Evolution juridiques majeures depuis 1965
a) Loi du 4 mars 2002 (Loi SRU)
• Objectif : Moderniser la gestion de la copropriété.
• Principales modifications :
– Création du Conseil syndical (renforcement du rôle des copropriétaires dans la gestion).
– Obligation de mise en place d’un fonds de travaux pour financer les réparations importantes.
– Renforcement des obligations d’information et de transparence du syndic.
b) Loi du 24 mars 2014 (Loi ALUR)
• Objectif : Améliorer la gouvernance et la transparence.
• Principales modifications :
– Mise en place d’un registre des copropriétés (obligation pour le syndic de tenir un registre à jour).
– Obligation de formation pour les syndics.
– Renforcement des règles de transparence financière.
– Création d’un carnet d’entretien pour suivre les travaux et l’entretien de l’immeuble.

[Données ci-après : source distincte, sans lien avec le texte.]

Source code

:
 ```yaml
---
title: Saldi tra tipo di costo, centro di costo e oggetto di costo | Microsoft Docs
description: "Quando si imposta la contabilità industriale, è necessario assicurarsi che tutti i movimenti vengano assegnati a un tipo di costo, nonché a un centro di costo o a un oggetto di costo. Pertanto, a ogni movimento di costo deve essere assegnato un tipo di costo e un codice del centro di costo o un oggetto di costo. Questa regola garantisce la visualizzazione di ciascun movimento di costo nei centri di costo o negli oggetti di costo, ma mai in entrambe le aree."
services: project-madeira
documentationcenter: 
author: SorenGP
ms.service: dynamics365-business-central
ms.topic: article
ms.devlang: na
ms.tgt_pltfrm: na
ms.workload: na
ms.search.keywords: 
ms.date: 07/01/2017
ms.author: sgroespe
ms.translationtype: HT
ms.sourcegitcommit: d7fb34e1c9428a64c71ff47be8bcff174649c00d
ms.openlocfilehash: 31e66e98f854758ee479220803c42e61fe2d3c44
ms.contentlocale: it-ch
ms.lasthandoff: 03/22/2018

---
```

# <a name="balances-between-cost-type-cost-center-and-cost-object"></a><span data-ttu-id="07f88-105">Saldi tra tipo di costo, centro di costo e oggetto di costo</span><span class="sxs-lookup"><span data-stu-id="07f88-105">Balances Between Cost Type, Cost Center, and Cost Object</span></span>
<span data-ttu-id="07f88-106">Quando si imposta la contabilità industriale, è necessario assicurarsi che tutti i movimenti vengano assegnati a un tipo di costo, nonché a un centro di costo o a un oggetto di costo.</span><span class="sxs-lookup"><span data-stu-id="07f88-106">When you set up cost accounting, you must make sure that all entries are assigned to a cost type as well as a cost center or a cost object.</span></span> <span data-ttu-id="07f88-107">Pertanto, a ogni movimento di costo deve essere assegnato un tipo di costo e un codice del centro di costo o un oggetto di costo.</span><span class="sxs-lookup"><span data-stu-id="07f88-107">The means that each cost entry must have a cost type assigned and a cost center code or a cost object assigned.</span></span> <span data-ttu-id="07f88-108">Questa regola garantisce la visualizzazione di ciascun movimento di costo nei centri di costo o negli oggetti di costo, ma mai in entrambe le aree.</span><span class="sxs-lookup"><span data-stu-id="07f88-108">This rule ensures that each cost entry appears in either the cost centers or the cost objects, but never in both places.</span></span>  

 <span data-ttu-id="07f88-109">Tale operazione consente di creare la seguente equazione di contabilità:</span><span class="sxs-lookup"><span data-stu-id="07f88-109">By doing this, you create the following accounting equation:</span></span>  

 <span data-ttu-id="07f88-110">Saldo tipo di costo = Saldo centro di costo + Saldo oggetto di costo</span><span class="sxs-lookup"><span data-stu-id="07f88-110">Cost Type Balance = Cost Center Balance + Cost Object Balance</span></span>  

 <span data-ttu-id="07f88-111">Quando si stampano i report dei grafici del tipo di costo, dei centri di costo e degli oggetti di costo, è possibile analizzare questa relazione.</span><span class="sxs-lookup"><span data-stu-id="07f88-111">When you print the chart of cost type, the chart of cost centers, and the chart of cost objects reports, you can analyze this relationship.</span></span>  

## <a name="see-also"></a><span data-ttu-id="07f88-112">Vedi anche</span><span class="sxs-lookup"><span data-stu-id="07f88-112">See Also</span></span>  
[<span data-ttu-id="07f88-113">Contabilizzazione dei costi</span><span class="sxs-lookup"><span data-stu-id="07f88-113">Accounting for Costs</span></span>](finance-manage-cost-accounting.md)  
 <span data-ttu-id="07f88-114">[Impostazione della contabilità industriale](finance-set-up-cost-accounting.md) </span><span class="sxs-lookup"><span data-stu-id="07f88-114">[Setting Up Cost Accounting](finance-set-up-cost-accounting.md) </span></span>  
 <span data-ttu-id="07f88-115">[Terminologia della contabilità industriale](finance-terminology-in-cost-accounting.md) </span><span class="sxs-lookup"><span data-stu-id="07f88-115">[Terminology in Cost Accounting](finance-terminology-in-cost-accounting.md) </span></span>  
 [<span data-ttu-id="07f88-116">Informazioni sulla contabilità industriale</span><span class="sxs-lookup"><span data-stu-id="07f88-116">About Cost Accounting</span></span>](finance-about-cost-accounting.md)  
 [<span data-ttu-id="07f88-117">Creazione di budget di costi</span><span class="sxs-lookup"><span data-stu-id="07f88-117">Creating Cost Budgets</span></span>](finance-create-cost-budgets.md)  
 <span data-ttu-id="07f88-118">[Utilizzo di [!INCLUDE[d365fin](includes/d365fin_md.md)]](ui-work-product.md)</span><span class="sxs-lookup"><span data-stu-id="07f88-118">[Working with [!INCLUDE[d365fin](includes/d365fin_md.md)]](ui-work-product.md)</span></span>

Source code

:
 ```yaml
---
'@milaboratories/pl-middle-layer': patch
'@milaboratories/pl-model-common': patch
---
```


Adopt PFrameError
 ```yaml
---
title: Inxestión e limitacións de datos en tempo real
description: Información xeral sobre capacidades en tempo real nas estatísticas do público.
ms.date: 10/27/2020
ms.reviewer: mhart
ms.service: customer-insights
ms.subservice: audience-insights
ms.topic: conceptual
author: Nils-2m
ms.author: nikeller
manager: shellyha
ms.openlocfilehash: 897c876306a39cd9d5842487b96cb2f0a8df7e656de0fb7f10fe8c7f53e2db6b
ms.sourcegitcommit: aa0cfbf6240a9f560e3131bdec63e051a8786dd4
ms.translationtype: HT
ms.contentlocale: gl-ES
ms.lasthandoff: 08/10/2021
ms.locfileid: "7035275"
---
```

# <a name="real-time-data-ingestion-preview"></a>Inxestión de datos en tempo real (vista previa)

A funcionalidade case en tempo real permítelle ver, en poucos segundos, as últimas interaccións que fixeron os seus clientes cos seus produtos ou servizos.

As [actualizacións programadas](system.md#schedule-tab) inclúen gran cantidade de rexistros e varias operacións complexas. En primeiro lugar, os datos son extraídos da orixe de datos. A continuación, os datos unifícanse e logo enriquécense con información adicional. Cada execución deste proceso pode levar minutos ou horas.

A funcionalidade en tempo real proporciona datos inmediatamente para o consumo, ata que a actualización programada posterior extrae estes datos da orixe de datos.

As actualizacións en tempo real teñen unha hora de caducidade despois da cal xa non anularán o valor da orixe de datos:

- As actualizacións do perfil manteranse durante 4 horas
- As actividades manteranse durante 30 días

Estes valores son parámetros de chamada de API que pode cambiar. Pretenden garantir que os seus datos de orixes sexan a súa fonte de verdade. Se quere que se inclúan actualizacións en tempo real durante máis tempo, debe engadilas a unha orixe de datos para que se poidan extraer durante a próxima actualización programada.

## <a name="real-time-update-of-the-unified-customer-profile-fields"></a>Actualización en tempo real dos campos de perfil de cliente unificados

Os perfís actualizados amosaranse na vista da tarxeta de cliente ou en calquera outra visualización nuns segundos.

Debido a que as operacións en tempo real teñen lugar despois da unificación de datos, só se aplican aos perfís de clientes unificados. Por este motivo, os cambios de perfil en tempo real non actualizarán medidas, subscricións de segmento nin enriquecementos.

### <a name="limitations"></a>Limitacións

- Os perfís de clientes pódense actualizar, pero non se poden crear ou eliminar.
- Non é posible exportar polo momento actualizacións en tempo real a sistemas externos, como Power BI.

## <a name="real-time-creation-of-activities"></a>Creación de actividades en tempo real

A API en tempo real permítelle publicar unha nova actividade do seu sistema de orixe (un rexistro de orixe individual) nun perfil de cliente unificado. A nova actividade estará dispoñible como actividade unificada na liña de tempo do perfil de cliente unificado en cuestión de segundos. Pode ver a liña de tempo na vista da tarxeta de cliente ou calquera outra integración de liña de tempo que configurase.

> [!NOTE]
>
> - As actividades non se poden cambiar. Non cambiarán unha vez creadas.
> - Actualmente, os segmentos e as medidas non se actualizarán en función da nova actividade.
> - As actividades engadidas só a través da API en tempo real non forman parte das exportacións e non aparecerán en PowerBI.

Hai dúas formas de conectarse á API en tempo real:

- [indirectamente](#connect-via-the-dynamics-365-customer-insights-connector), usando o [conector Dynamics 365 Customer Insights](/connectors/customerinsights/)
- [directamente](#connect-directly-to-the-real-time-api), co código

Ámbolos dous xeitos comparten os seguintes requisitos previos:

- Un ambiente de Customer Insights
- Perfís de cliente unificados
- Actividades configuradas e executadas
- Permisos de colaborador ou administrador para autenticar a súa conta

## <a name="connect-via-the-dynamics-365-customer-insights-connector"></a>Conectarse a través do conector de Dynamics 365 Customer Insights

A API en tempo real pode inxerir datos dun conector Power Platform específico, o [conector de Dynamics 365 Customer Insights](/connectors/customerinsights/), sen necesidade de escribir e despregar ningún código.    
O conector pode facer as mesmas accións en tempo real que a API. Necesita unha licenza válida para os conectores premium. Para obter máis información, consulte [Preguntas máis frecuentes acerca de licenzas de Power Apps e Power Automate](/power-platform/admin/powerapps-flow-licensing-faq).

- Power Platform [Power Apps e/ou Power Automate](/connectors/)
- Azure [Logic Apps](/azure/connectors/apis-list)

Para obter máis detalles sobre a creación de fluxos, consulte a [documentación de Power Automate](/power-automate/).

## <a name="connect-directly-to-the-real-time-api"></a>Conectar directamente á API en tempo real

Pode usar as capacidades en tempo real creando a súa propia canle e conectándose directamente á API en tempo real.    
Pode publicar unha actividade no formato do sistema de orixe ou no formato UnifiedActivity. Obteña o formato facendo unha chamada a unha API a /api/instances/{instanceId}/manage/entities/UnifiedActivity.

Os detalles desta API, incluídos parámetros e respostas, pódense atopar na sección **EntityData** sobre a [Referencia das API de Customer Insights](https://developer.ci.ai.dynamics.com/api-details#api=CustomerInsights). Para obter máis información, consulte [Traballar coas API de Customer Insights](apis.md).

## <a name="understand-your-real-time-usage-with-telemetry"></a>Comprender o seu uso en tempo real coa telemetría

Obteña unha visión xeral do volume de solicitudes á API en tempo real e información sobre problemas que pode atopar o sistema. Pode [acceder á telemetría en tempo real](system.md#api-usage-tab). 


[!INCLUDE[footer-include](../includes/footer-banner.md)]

– Encadrement des contrats de syndic.
c) Loi du 23 novembre 2018 (Loi ELAN)
• Objectif : Faciliter la gestion et la rénovation des copropriétés.

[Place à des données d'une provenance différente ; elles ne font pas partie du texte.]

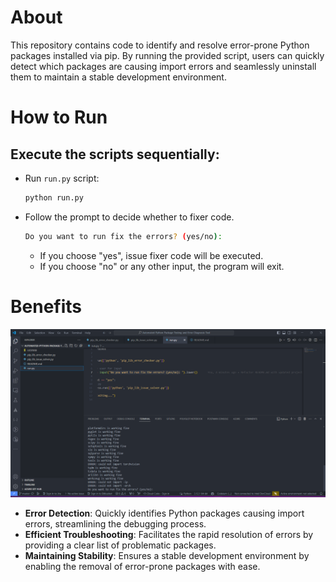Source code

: # About

This repository contains code to identify and resolve error-prone Python packages installed via pip. By running the provided script, users can quickly detect which packages are causing import errors and seamlessly uninstall them to maintain a stable development environment.

# How to Run

## Execute the scripts sequentially:

   - Run `run.py` script:

     ```bash
     python run.py
     ```

   - Follow the prompt to decide whether to fixer code.

     ```bash
     Do you want to run fix the errors? (yes/no): 
     ```

     - If you choose "yes", issue fixer code will be executed.
     - If you choose "no" or any other input, the program will exit.

# Benefits

![Screenshot](<pip error fixer.png>)

- **Error Detection**: Quickly identifies Python packages causing import errors, streamlining the debugging process.
- **Efficient Troubleshooting**: Facilitates the rapid resolution of errors by providing a clear list of problematic packages.
- **Maintaining Stability**: Ensures a stable development environment by enabling the removal of error-prone packages with ease.
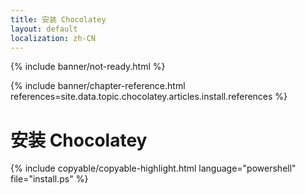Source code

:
 ```yaml
---
title: 安装 Chocolatey
layout: default
localization: zh-CN
---
```


{% include banner/not-ready.html %}

{% include banner/chapter-reference.html 
  references=site.data.topic.chocolatey.articles.install.references
%}

# 安装 Chocolatey

{% include copyable/copyable-highlight.html language="powershell" file="install.ps" %}
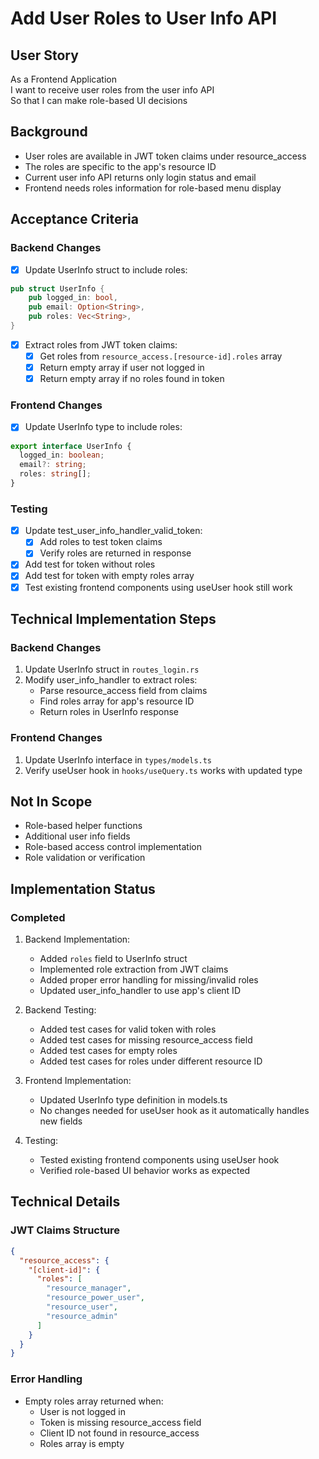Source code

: # Add User Roles to User Info API

## User Story
As a Frontend Application  
I want to receive user roles from the user info API  
So that I can make role-based UI decisions

## Background
- User roles are available in JWT token claims under resource_access
- The roles are specific to the app's resource ID
- Current user info API returns only login status and email
- Frontend needs roles information for role-based menu display

## Acceptance Criteria

### Backend Changes 
- [x] Update UserInfo struct to include roles:
```rust
pub struct UserInfo {
    pub logged_in: bool,
    pub email: Option<String>,
    pub roles: Vec<String>,
}
```
- [x] Extract roles from JWT token claims:
  - [x] Get roles from `resource_access.[resource-id].roles` array
  - [x] Return empty array if user not logged in
  - [x] Return empty array if no roles found in token

### Frontend Changes 
- [x] Update UserInfo type to include roles:
```typescript
export interface UserInfo {
  logged_in: boolean;
  email?: string;
  roles: string[];
}
```

### Testing
- [x] Update test_user_info_handler_valid_token:
  - [x] Add roles to test token claims
  - [x] Verify roles are returned in response
- [x] Add test for token without roles
- [x] Add test for token with empty roles array
- [x] Test existing frontend components using useUser hook still work

## Technical Implementation Steps

### Backend Changes
1. Update UserInfo struct in `routes_login.rs`
2. Modify user_info_handler to extract roles:
   - Parse resource_access field from claims
   - Find roles array for app's resource ID
   - Return roles in UserInfo response

### Frontend Changes
1. Update UserInfo interface in `types/models.ts`
2. Verify useUser hook in `hooks/useQuery.ts` works with updated type

## Not In Scope
- Role-based helper functions
- Additional user info fields
- Role-based access control implementation
- Role validation or verification


## Implementation Status

### Completed
1. Backend Implementation:
   - Added `roles` field to UserInfo struct
   - Implemented role extraction from JWT claims
   - Added proper error handling for missing/invalid roles
   - Updated user_info_handler to use app's client ID
   
2. Backend Testing:
   - Added test cases for valid token with roles
   - Added test cases for missing resource_access field
   - Added test cases for empty roles
   - Added test cases for roles under different resource ID

3. Frontend Implementation:
   - Updated UserInfo type definition in models.ts
   - No changes needed for useUser hook as it automatically handles new fields

4. Testing:
   - Tested existing frontend components using useUser hook
   - Verified role-based UI behavior works as expected

## Technical Details

### JWT Claims Structure
```json
{
  "resource_access": {
    "[client-id]": {
      "roles": [
        "resource_manager",
        "resource_power_user",
        "resource_user",
        "resource_admin"
      ]
    }
  }
}
```

### Error Handling
- Empty roles array returned when:
  - User is not logged in
  - Token is missing resource_access field
  - Client ID not found in resource_access
  - Roles array is empty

• Principales modifications :
– Mise en place d’un plan pluriannuel de travaux.
• 1. La loi du 10 juillet 1965 initiale
– La loi établissait déjà différentes règles de majorité pour la prise de décisions en AG, notamment la majorité simple, la majorité absolue, et la majorité qualifiée selon la nature des décisions (par exemple, travaux d’intérêt collectif, modification du règlement de copropriété, etc.).
2. Modifications importantes apportées par la loi du 4 mars 2002 (Loi SRU)
– Simplification et clarification des majorités : La loi a précisé les seuils de majorité pour certaines décisions, notamment en renforçant la majorité absolue pour l’adoption de décisions importantes.
– Majorité simple : pour les décisions courantes (ex. approbation des comptes, nomination du syndic).
– Majorité absolue : pour les décisions plus importantes, comme la modification du règlement de copropriété ou l’autorisation de travaux affectant la structure de l’immeuble.
– Majorité qualifiée (2/3) : pour les décisions exceptionnelles, notamment celles qui modifient la destination de l’immeuble ou créent des servitudes.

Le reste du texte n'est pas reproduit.